Try it
Look through the records below, and whenever a line contains "ticker", copy it.

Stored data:
————————

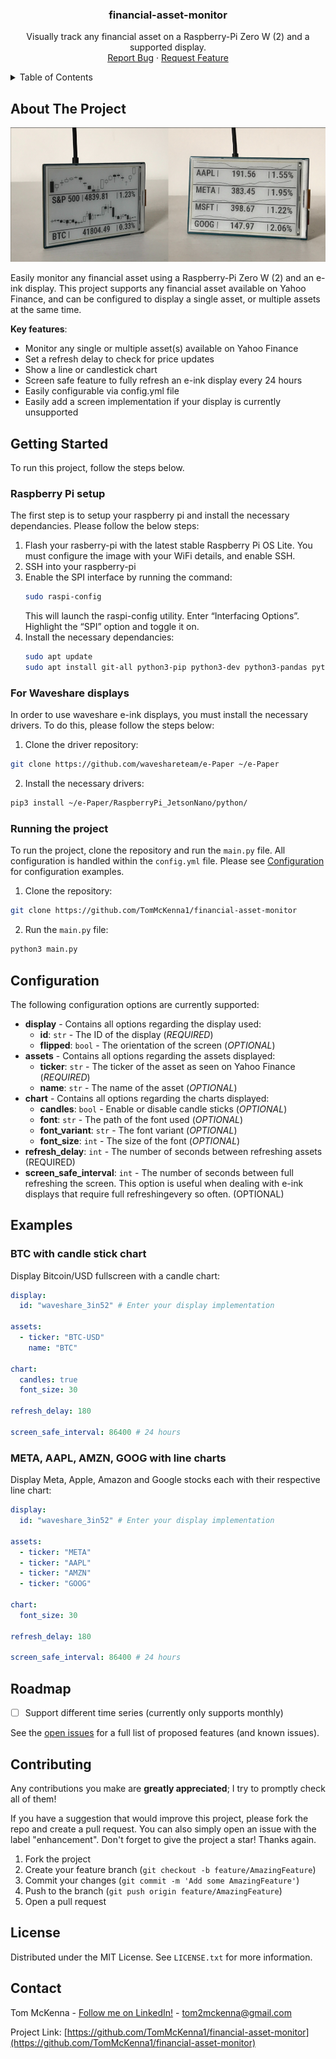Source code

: <h3 align="center">financial-asset-monitor</h3>

  <p align="center">
    Visually track any financial asset on a Raspberry-Pi Zero W (2) and a supported display.
    <br />
    <a href="https://github.com/TomMcKenna1/financial-asset-monitor/issues">Report Bug</a>
    ·
    <a href="https://github.com/TomMcKenna1/financial-asset-monitor/issues">Request Feature</a>
  </p>
</div>

<!-- TABLE OF CONTENTS -->
<details>
  <summary>Table of Contents</summary>
  <ol>
    <li><a href="#about-the-project">About The Project</a></li>
    <li><a href="#getting-started">Getting Started</a></li>
    <li><a href="#configuration">Configuration</a></li>
    <li><a href="#examples">Examples</a></li>
    <li><a href="#roadmap">Roadmap</a></li>
    <li><a href="#contributing">Contributing</a></li>
    <li><a href="#license">License</a></li>
    <li><a href="#contact">Contact</a></li>
  </ol>
</details>

<!-- ABOUT THE PROJECT -->
## About The Project

![](https://github.com/TomMcKenna1/financial-asset-monitor/blob/main/resources/demo.png)

Easily monitor any financial asset using a Raspberry-Pi Zero W (2) and an e-ink display. This project supports any financial asset available on Yahoo Finance, and can be configured to display a single asset, or multiple assets at the same time.

**Key features**:
 - Monitor any single or multiple asset(s) available on Yahoo Finance
 - Set a refresh delay to check for price updates
 - Show a line or candlestick chart
 - Screen safe feature to fully refresh an e-ink display every 24 hours
 - Easily configurable via config.yml file
 - Easily add a screen implementation if your display is currently unsupported

<!-- GETTING STARTED -->
## Getting Started

To run this project, follow the steps below.

### Raspberry Pi setup
The first step is to setup your raspberry pi and install the necessary dependancies. Please follow the below steps:

1. Flash your rasberry-pi with the latest stable Raspberry Pi OS Lite. You must configure the image with your WiFi details, and enable SSH.
2. SSH into your raspberry-pi
3. Enable the SPI interface by running the command:
    ```sh
    sudo raspi-config
    ```
    This will launch the raspi-config utility. Enter “Interfacing Options”. Highlight the “SPI” option and toggle it on.
3. Install the necessary dependancies:
    ```sh
    sudo apt update
    sudo apt install git-all python3-pip python3-dev python3-pandas python3-pil python3-numpy
    ```

### For Waveshare displays
In order to use waveshare e-ink displays, you must install the necessary drivers. To do this, please follow the steps below:

1. Clone the driver repository:
  ```sh
  git clone https://github.com/waveshareteam/e-Paper ~/e-Paper
  ```
2. Install the necessary drivers:
  ```sh
  pip3 install ~/e-Paper/RaspberryPi_JetsonNano/python/
  ```

### Running the project
To run the project, clone the repository and run the `main.py` file. All configuration is handled within the `config.yml` file. Please see <a href="#Configuration">Configuration</a> for configuration examples.

1. Clone the repository:
  ```sh
  git clone https://github.com/TomMcKenna1/financial-asset-monitor
  ```
2. Run the `main.py` file:
  ```sh
  python3 main.py
  ```

<!-- CONFIG EXAMPLES -->
## Configuration

The following configuration options are currently supported:

 * **display** - Contains all options regarding the display used:
   - **id**: `str` - The ID of the display (*REQUIRED*)
   - **flipped**: `bool` - The orientation of the screen (*OPTIONAL*)
 * **assets** - Contains all options regarding the assets displayed:
   - **ticker**: `str` - The ticker of the asset as seen on Yahoo Finance (*REQUIRED*)
   - **name**: `str` - The name of the asset (*OPTIONAL*)
 * **chart** - Contains all options regarding the charts displayed:
   - **candles**: `bool` - Enable or disable candle sticks (*OPTIONAL*)
   - **font**: `str` - The path of the font used (*OPTIONAL*)
   - **font_variant**: `str` - The font variant (*OPTIONAL*)
   - **font_size**: `int` - The size of the font (*OPTIONAL*)
 * **refresh_delay**: `int` - The number of seconds between refreshing assets (REQUIRED)
 * **screen_safe_interval**: `int` - The number of seconds between full refreshing the screen. This option is useful when dealing with e-ink displays that require full refreshingevery so often. (OPTIONAL)

## Examples

### BTC with candle stick chart
Display Bitcoin/USD fullscreen with a candle chart:

```yaml
display:
  id: "waveshare_3in52" # Enter your display implementation

assets:
  - ticker: "BTC-USD"
    name: "BTC"

chart:
  candles: true
  font_size: 30

refresh_delay: 180

screen_safe_interval: 86400 # 24 hours
```

### META, AAPL, AMZN, GOOG with line charts
Display Meta, Apple, Amazon and Google stocks each with their respective line chart:

```yaml
display:
  id: "waveshare_3in52" # Enter your display implementation

assets:
  - ticker: "META"
  - ticker: "AAPL"
  - ticker: "AMZN"
  - ticker: "GOOG"

chart:
  font_size: 30

refresh_delay: 180

screen_safe_interval: 86400 # 24 hours
```

<!-- ROADMAP -->
## Roadmap

- [ ] Support different time series (currently only supports monthly)

See the [open issues](https://github.com/TomMcKenna1/financial-asset-monitor/issues) for a full list of proposed features (and known issues).

<!-- CONTRIBUTING -->
## Contributing

Any contributions you make are **greatly appreciated**; I try to promptly check all of them!

If you have a suggestion that would improve this project, please fork the repo and create a pull request. You can also simply open an issue with the label "enhancement".
Don't forget to give the project a star! Thanks again.

1. Fork the project
2. Create your feature branch (`git checkout -b feature/AmazingFeature`)
3. Commit your changes (`git commit -m 'Add some AmazingFeature'`)
4. Push to the branch (`git push origin feature/AmazingFeature`)
5. Open a pull request

<!-- LICENSE -->
## License

Distributed under the MIT License. See `LICENSE.txt` for more information.

<!-- CONTACT -->
## Contact

Tom McKenna - [Follow me on LinkedIn!](https://www.linkedin.com/in/tom-m-8a70891a8/) - tom2mckenna@gmail.com

Project Link: [https://github.com/TomMcKenna1/financial-asset-monitor](https://github.com/TomMcKenna1/financial-asset-monitor)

————————

Answer section
   - **ticker**: `str` - The ticker of the asset as seen on Yahoo Finance (*REQUIRED*)
  - ticker: "BTC-USD"
  - ticker: "META"
  - ticker: "AAPL"
  - ticker: "AMZN"
  - ticker: "GOOG"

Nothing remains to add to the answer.